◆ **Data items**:
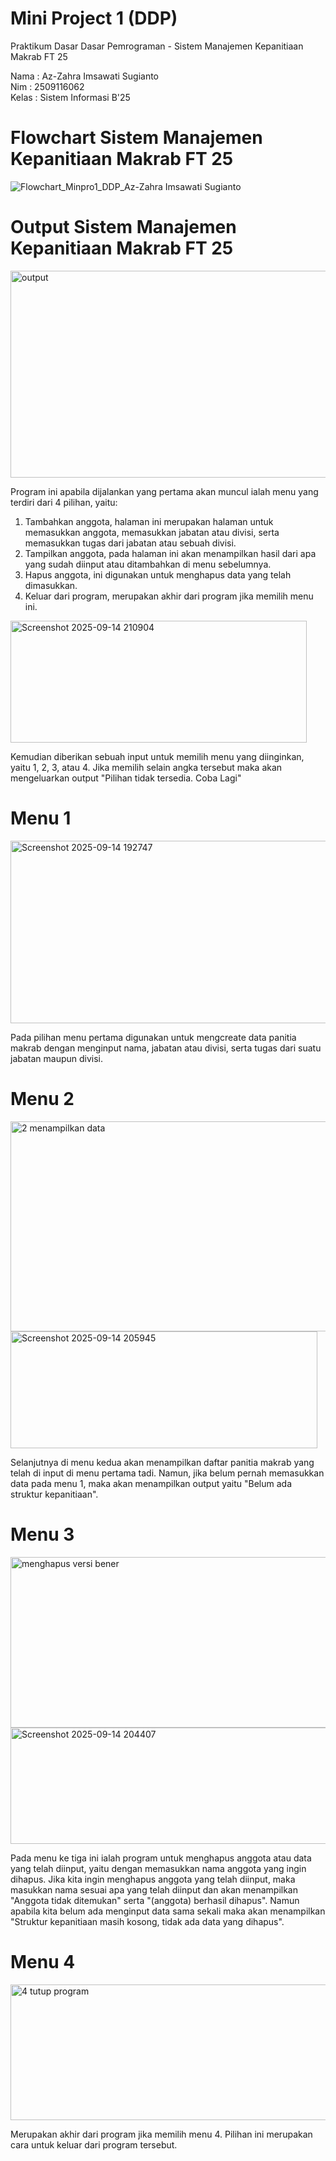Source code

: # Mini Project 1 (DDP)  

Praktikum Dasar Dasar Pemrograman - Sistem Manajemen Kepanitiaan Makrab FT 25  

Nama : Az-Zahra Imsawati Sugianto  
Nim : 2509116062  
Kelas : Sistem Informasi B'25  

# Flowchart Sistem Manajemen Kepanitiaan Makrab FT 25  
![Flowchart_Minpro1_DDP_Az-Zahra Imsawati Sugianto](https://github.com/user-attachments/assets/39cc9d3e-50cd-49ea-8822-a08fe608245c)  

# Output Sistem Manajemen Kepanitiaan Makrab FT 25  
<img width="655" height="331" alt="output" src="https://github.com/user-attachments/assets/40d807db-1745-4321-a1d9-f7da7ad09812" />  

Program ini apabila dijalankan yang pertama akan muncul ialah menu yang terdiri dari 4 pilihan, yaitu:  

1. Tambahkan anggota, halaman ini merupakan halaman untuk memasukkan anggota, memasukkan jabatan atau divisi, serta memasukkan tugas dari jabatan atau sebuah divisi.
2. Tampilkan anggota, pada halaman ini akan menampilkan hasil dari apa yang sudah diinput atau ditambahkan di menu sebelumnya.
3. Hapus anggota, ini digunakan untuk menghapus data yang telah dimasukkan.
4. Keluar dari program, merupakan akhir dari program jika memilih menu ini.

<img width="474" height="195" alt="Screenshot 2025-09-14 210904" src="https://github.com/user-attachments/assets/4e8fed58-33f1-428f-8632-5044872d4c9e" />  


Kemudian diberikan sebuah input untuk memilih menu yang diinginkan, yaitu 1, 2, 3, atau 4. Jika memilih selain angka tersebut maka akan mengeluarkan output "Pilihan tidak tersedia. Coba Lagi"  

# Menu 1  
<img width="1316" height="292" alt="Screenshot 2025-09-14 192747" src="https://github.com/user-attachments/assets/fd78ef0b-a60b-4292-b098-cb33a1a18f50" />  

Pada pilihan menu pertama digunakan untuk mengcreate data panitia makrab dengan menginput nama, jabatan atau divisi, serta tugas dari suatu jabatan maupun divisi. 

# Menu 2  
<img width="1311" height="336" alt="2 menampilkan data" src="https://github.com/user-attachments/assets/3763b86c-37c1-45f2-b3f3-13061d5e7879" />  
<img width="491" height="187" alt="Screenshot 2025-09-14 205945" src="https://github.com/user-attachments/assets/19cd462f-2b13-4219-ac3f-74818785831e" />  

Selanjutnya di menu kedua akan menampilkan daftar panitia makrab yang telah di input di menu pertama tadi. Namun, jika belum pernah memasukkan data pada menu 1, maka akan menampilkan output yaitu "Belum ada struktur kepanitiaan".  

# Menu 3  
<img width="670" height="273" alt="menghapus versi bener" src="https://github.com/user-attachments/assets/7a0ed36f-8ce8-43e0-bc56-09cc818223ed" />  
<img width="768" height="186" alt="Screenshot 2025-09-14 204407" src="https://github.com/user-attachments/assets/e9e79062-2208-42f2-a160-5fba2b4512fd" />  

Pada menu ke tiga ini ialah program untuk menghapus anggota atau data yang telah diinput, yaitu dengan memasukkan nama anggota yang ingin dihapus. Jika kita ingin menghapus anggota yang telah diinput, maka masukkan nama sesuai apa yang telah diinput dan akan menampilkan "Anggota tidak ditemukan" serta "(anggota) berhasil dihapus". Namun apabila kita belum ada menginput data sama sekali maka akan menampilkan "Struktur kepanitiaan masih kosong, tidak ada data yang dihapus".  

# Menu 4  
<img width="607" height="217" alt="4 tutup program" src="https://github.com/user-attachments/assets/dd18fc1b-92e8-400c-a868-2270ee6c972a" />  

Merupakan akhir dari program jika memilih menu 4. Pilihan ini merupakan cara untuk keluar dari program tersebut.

==

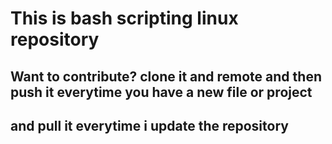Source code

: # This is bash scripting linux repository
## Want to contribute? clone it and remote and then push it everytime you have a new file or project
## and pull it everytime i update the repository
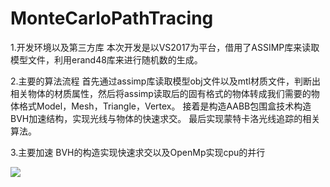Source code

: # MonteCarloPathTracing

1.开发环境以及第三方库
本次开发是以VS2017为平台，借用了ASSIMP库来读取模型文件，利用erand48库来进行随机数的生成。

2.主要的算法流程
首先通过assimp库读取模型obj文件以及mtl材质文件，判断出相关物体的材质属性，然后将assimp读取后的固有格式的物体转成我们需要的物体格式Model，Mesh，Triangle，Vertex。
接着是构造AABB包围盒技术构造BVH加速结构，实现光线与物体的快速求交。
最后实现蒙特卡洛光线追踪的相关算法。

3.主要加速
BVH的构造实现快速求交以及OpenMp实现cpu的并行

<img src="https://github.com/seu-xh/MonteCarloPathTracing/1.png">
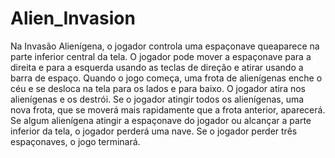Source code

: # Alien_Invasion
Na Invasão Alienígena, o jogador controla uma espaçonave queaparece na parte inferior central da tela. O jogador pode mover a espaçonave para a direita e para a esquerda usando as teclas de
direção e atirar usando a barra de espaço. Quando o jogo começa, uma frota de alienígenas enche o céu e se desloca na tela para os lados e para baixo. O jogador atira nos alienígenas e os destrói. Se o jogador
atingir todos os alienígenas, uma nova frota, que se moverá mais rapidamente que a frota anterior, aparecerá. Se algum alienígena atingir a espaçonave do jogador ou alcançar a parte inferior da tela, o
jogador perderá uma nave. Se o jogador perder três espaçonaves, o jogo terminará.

◆ **AIM OF THE EXERCISE**:
In the data above, copy every line where the string "Zahra" appears.

◆ **SOLUTION TO THIS PROBLEM**:
Nama : Az-Zahra Imsawati Sugianto  
![Flowchart_Minpro1_DDP_Az-Zahra Imsawati Sugianto](https://github.com/user-attachments/assets/39cc9d3e-50cd-49ea-8822-a08fe608245c)  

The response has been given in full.